Will fostering affect my children

Introducing another person into the family will inevitably have some sort of impact on the household. After all, it’s asking a lot for a child to share their parents and their home with a stranger. 

Yet foster carer's own children can often hold the key to a successful placement.

FCA believes becoming a foster carer involves everyone in the household, including children, and relies on working together and communication – both within the family and through the wider FCA support network. You can expect disagreements – it’s only natural – but at FCA, we strive to ensure that in fostering there will also be fun, friendship and fond memories.

Supporting children and young people who foster

FCA takes every measure to ensure the happiness and reassurance of existing children in foster families.

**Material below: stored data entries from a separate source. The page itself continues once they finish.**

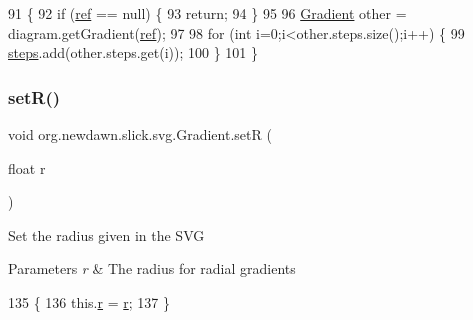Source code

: \begin{DoxyCode}
91                                          \{
92         \textcolor{keywordflow}{if} (\mbox{\hyperlink{classorg_1_1newdawn_1_1slick_1_1svg_1_1_gradient_af0df4455cb66dc48f4bcef9c24b3f886}{ref}} == null) \{
93             \textcolor{keywordflow}{return};
94         \}
95         
96         \mbox{\hyperlink{classorg_1_1newdawn_1_1slick_1_1svg_1_1_gradient_a23077edba4cd72aa5afb3b1b6a98b71a}{Gradient}} other = diagram.getGradient(\mbox{\hyperlink{classorg_1_1newdawn_1_1slick_1_1svg_1_1_gradient_af0df4455cb66dc48f4bcef9c24b3f886}{ref}});
97         
98         \textcolor{keywordflow}{for} (\textcolor{keywordtype}{int} i=0;i<other.steps.size();i++) \{
99             \mbox{\hyperlink{classorg_1_1newdawn_1_1slick_1_1svg_1_1_gradient_a68867778840106c7c126e26065b86bb0}{steps}}.add(other.steps.get(i));
100         \}
101     \}
\end{DoxyCode}
\mbox{\label{classorg_1_1newdawn_1_1slick_1_1svg_1_1_gradient_ab3472739ac84f25ac23f955065fbf41d}} 
\subsubsection{\texorpdfstring{set\+R()}{setR()}}
{\footnotesize\ttfamily void org.\+newdawn.\+slick.\+svg.\+Gradient.\+setR (\begin{DoxyParamCaption}\item[{float}]{r }\end{DoxyParamCaption})\hspace{0.3cm}{\ttfamily [inline]}}

Set the radius given in the S\+VG


\begin{DoxyParams}{Parameters}
{\em r} & The radius for radial gradients \\
\hline
\end{DoxyParams}

\begin{DoxyCode}
135                               \{
136         this.\mbox{\hyperlink{classorg_1_1newdawn_1_1slick_1_1svg_1_1_gradient_a9eb9e743742ccbcdbcd4118d9457de24}{r}} = \mbox{\hyperlink{classorg_1_1newdawn_1_1slick_1_1svg_1_1_gradient_a9eb9e743742ccbcdbcd4118d9457de24}{r}};
137     \}
\end{DoxyCode}
\mbox{\label{classorg_1_1newdawn_1_1slick_1_1svg_1_1_gradient_a5b0a0622fadf0a16ddecd4068354aecf}}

  1. As part of the foster carer assessment process, there will be a meeting between the Social Worker and any other children in the family – allowing children to openly discuss their thoughts and feelings.
  2. Through our network of local offices, FCA ensures that foster carer's children have easy access to the family’s Supervising Social Worker and other young people in the area who are also part of a fostering family.
  3. Many areas have specific birth children groups offering support and the opportunity for birth children to talk and share their experiences.

We also recognise that it's important for sons and daughters and their parents to spend time together without foster children vying for attention, and subsequently ensure that each family has access to respite provision.

To read about thoughts and feelings of Children and Young People who foster, take a look at 'We Foster 2' (available to download from the right hand side of this page).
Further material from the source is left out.